#### [What to do]
Among the records, which lines hold the word "showEditIndicator"? Pick them out.

########################################

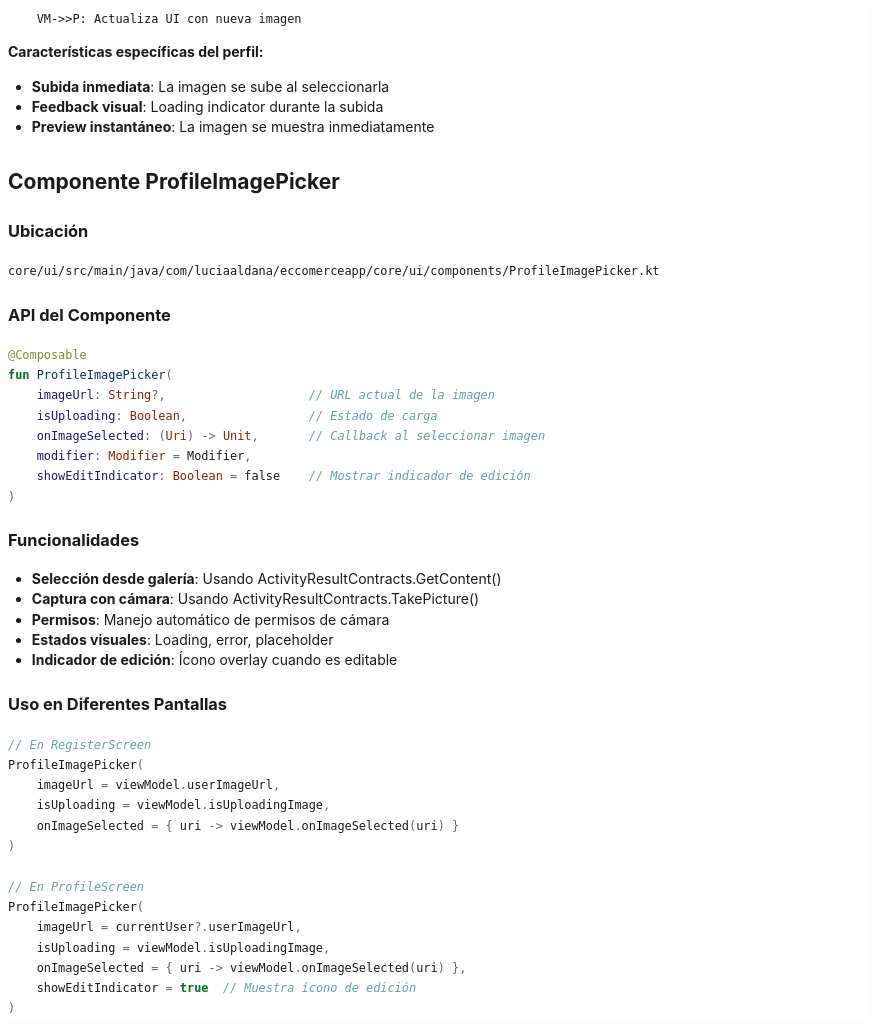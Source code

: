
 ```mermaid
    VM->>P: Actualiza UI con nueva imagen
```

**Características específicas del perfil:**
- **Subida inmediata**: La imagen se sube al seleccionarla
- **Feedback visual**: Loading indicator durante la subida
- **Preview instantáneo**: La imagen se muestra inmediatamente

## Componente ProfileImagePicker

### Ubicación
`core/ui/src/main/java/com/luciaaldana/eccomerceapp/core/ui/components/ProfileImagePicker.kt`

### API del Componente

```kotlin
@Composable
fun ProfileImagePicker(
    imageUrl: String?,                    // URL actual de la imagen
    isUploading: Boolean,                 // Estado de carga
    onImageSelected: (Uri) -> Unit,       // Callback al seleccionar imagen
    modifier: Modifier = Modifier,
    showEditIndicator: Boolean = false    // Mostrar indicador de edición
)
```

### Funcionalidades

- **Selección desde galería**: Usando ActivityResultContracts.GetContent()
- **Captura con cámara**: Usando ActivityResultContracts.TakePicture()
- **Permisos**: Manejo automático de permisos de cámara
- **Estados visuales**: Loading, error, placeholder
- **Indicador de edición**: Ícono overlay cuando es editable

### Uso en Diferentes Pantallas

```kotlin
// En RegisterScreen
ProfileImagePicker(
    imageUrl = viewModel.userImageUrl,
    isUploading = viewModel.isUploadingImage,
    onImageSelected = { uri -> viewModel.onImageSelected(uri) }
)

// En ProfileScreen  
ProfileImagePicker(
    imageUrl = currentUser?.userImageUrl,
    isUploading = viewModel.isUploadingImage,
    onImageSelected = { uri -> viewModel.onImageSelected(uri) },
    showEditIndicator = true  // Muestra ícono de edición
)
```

########################################

#### [Answer to this task]
    showEditIndicator: Boolean = false    // Mostrar indicador de edición
    showEditIndicator = true  // Muestra ícono de edición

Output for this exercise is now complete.